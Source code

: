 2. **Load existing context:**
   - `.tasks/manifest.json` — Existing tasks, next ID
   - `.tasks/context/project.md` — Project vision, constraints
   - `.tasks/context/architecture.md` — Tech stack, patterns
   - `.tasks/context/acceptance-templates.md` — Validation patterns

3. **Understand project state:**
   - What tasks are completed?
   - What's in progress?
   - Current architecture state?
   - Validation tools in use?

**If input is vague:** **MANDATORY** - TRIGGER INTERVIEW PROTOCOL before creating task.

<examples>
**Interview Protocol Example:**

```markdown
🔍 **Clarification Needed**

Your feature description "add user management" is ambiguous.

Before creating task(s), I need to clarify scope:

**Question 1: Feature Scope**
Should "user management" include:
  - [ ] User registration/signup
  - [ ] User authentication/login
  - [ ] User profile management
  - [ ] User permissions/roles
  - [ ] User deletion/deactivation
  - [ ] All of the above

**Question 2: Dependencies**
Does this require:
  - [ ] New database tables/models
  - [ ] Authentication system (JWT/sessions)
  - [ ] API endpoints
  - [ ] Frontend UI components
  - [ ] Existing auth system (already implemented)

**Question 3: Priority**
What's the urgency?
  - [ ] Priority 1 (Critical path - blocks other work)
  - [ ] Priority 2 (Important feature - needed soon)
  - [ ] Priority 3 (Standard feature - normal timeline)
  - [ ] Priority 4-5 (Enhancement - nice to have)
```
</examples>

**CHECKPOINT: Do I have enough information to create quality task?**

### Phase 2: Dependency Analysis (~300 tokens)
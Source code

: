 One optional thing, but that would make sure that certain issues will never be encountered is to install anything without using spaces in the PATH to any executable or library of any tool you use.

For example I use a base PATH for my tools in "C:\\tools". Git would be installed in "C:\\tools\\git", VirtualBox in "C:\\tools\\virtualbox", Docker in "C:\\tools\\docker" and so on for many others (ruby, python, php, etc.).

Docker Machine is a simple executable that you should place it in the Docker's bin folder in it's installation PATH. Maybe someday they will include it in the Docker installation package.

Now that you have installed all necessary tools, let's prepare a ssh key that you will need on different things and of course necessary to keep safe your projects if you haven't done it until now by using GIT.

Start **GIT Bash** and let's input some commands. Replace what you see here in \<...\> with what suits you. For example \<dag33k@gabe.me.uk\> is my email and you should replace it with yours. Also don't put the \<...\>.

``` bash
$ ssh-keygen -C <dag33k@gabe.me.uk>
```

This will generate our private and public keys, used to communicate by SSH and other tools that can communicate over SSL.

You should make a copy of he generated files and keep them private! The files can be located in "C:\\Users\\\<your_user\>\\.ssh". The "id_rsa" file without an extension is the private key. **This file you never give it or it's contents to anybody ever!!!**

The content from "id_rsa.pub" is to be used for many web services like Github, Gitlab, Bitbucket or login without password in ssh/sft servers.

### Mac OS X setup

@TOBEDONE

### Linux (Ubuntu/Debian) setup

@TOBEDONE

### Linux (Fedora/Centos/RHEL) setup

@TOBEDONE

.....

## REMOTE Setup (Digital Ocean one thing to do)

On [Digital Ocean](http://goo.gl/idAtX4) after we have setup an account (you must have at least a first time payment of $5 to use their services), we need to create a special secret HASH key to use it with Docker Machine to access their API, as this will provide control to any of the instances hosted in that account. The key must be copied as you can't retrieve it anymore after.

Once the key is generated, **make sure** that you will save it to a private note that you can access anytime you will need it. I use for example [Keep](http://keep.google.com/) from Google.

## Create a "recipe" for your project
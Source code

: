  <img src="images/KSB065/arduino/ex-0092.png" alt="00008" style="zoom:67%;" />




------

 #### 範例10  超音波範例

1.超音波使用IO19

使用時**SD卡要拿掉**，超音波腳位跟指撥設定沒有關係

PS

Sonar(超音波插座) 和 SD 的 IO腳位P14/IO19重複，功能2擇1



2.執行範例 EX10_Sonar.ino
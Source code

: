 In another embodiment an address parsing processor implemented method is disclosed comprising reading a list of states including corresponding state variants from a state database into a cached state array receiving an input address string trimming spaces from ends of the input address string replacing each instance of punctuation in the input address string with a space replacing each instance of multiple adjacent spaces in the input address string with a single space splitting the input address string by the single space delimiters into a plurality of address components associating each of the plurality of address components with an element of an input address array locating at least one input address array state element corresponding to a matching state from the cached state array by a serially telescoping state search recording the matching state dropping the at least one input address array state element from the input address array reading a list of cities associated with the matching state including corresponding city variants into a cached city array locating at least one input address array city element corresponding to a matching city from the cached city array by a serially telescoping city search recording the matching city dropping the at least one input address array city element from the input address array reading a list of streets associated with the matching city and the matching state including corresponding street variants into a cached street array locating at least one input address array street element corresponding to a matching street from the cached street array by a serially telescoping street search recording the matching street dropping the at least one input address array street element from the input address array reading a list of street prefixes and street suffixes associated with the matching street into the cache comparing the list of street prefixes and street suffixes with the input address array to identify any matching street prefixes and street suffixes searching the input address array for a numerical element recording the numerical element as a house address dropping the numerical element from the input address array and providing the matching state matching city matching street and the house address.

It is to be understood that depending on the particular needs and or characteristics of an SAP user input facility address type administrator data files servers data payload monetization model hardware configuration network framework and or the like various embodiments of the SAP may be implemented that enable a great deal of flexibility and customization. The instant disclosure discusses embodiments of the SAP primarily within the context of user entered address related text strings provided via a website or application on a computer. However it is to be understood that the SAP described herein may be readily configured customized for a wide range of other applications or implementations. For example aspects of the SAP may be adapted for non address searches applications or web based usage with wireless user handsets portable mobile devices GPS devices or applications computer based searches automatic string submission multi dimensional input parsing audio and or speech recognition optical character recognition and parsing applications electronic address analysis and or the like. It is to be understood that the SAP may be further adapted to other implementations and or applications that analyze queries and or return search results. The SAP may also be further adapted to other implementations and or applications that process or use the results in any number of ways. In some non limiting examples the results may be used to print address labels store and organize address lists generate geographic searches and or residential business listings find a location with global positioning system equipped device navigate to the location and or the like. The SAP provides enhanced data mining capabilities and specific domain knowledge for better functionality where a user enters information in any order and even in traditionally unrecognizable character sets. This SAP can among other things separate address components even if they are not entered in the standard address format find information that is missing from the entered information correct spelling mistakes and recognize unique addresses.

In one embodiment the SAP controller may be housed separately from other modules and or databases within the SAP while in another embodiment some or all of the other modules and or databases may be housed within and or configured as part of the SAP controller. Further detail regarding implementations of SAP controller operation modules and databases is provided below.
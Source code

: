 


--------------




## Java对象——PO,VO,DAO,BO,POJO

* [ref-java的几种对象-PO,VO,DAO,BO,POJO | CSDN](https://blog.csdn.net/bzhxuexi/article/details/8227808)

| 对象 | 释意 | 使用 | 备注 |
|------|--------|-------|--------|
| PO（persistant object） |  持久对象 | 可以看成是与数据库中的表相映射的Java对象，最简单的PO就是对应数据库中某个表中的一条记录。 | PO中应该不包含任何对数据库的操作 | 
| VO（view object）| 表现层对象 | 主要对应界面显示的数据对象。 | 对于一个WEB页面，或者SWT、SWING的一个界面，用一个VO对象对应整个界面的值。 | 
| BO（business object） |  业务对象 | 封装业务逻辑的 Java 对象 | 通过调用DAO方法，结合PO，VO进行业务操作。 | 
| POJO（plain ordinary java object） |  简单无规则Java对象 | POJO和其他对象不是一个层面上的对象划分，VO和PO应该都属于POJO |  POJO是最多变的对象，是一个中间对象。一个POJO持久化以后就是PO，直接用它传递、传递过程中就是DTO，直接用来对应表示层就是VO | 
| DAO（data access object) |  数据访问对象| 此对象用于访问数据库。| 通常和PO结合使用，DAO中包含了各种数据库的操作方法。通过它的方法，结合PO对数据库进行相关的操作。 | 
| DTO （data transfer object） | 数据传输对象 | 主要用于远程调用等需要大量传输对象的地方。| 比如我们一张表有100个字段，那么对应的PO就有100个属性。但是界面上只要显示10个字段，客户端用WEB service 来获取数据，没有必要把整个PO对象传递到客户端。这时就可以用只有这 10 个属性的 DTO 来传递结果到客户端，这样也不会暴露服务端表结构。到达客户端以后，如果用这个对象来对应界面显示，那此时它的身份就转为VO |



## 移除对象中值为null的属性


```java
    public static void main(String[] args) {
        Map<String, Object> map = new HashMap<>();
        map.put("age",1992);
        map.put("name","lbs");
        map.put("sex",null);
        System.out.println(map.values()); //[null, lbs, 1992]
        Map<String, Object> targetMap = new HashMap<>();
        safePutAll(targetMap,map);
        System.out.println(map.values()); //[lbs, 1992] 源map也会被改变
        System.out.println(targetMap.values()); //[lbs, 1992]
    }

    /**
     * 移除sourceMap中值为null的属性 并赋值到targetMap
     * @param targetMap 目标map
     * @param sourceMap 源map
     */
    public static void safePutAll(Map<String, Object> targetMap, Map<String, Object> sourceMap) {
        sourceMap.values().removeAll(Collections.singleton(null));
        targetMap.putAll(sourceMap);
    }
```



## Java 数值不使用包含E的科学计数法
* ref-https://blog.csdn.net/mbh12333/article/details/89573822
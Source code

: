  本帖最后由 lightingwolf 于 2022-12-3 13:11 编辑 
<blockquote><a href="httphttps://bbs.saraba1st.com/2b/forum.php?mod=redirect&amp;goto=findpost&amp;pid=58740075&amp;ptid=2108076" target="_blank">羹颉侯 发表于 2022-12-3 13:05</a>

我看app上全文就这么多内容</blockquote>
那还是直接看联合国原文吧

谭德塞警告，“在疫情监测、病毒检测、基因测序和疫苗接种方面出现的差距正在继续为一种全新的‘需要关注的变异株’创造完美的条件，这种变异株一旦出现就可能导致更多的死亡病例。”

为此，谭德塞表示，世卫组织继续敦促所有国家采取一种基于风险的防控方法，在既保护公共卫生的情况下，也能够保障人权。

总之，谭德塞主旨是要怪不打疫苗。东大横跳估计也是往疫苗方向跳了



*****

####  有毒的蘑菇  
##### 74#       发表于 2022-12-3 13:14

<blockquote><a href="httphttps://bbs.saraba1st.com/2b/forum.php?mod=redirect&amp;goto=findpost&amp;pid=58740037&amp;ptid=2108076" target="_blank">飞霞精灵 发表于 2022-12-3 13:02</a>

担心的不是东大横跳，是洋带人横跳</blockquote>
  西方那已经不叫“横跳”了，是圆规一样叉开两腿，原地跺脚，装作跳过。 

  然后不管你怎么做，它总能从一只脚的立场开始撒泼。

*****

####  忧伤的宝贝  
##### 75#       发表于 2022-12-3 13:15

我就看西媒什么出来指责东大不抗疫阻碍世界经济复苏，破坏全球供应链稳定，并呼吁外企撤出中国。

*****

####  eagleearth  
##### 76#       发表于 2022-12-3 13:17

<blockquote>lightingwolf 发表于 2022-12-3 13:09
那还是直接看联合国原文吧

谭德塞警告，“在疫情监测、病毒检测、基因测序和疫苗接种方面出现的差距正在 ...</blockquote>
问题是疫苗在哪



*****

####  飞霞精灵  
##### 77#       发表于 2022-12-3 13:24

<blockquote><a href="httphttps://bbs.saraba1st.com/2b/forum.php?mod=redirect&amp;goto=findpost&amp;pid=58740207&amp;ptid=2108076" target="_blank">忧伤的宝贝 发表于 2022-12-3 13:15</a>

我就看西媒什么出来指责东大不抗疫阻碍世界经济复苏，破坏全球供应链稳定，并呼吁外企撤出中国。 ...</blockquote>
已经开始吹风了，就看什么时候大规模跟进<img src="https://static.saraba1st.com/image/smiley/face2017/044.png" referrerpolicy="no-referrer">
_ _ _ _
Every line in the data above that includes the word "article" should be copied.

### Result below
* [ref-java的几种对象-PO,VO,DAO,BO,POJO | CSDN](https://blog.csdn.net/bzhxuexi/article/details/8227808)
* ref-https://blog.csdn.net/mbh12333/article/details/89573822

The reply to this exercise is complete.